- **WORK INSTRUCTION**
Pull every line containing "return" from the listing.

- **EXERCISE MATERIALS**
***

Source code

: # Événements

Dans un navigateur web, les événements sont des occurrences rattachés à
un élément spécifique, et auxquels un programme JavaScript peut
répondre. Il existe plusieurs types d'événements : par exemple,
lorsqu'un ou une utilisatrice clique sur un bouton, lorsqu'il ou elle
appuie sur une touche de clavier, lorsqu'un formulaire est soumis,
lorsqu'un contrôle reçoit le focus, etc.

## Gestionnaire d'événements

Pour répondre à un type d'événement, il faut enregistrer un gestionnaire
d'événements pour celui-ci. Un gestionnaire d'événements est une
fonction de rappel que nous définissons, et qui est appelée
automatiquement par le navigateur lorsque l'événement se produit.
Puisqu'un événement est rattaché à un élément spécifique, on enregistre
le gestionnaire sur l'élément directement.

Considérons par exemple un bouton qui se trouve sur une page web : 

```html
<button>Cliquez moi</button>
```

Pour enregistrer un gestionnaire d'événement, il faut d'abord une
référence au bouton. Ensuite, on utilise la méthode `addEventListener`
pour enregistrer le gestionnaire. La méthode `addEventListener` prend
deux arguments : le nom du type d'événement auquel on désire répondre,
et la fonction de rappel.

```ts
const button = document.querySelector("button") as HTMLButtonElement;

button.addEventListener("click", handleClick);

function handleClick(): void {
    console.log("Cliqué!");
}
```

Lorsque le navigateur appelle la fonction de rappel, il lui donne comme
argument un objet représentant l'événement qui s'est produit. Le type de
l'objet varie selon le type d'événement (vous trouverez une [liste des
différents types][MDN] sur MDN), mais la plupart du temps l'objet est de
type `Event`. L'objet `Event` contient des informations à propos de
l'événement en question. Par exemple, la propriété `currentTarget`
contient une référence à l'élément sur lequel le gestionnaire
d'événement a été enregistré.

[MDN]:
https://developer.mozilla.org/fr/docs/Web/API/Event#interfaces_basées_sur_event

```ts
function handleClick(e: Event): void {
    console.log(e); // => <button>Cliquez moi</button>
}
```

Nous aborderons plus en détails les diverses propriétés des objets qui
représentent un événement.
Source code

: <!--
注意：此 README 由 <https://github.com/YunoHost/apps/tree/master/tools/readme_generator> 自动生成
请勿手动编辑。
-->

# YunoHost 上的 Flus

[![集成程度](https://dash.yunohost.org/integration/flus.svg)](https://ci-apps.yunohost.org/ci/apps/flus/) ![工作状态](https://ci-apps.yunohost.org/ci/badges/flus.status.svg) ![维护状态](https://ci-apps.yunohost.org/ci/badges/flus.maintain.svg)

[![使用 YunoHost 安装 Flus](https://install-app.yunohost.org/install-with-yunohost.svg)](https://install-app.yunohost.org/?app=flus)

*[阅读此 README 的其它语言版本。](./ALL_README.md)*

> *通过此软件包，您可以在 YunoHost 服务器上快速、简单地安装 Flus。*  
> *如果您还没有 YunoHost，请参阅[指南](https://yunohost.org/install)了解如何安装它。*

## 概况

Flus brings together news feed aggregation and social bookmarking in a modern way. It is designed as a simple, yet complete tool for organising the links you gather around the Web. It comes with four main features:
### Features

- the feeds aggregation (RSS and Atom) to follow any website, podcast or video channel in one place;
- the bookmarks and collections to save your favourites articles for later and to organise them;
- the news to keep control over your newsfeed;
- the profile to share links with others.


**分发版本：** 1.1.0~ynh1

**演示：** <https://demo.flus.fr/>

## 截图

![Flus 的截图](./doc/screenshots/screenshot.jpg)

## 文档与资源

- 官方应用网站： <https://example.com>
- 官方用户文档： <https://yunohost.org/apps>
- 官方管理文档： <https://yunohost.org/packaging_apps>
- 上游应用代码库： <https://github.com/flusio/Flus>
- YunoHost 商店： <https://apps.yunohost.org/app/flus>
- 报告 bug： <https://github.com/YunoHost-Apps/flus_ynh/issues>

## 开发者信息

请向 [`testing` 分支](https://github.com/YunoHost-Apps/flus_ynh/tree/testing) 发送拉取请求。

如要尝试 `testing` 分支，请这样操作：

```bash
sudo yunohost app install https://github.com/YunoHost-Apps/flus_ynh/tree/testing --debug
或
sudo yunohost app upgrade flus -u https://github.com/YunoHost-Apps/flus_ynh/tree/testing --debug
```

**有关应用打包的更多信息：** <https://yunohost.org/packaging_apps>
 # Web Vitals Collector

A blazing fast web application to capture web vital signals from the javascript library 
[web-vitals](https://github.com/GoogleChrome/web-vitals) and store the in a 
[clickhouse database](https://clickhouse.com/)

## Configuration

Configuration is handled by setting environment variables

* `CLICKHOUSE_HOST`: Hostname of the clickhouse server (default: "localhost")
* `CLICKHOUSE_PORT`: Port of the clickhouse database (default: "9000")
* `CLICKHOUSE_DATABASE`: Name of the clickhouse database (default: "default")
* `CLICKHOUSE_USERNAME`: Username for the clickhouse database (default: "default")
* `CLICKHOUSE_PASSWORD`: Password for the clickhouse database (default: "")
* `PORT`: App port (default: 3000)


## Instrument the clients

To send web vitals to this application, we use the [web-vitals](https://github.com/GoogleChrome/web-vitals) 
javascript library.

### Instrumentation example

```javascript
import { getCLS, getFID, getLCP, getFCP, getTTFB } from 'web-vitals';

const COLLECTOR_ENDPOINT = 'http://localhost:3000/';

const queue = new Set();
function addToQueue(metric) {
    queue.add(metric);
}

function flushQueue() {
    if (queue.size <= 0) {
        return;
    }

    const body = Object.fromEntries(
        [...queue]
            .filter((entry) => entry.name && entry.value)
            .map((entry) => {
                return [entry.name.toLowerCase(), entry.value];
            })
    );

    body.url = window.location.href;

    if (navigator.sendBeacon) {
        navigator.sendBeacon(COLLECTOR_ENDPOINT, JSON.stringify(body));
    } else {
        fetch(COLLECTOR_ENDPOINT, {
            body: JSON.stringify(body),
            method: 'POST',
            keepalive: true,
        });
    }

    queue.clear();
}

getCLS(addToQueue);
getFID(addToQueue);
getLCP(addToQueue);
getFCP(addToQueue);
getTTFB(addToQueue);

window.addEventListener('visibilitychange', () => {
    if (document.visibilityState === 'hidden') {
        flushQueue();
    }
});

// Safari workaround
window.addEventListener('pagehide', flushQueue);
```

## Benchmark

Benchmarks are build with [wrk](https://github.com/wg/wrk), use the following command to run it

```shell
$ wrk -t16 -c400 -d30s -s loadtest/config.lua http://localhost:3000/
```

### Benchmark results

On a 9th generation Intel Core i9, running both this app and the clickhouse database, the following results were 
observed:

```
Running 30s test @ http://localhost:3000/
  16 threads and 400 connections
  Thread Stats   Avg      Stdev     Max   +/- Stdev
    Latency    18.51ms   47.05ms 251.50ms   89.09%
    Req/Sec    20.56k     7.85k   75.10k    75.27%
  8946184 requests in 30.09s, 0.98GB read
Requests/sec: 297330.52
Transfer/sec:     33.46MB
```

***

- **ANSWER BOX**
        return;
                return [entry.name.toLowerCase(), entry.value];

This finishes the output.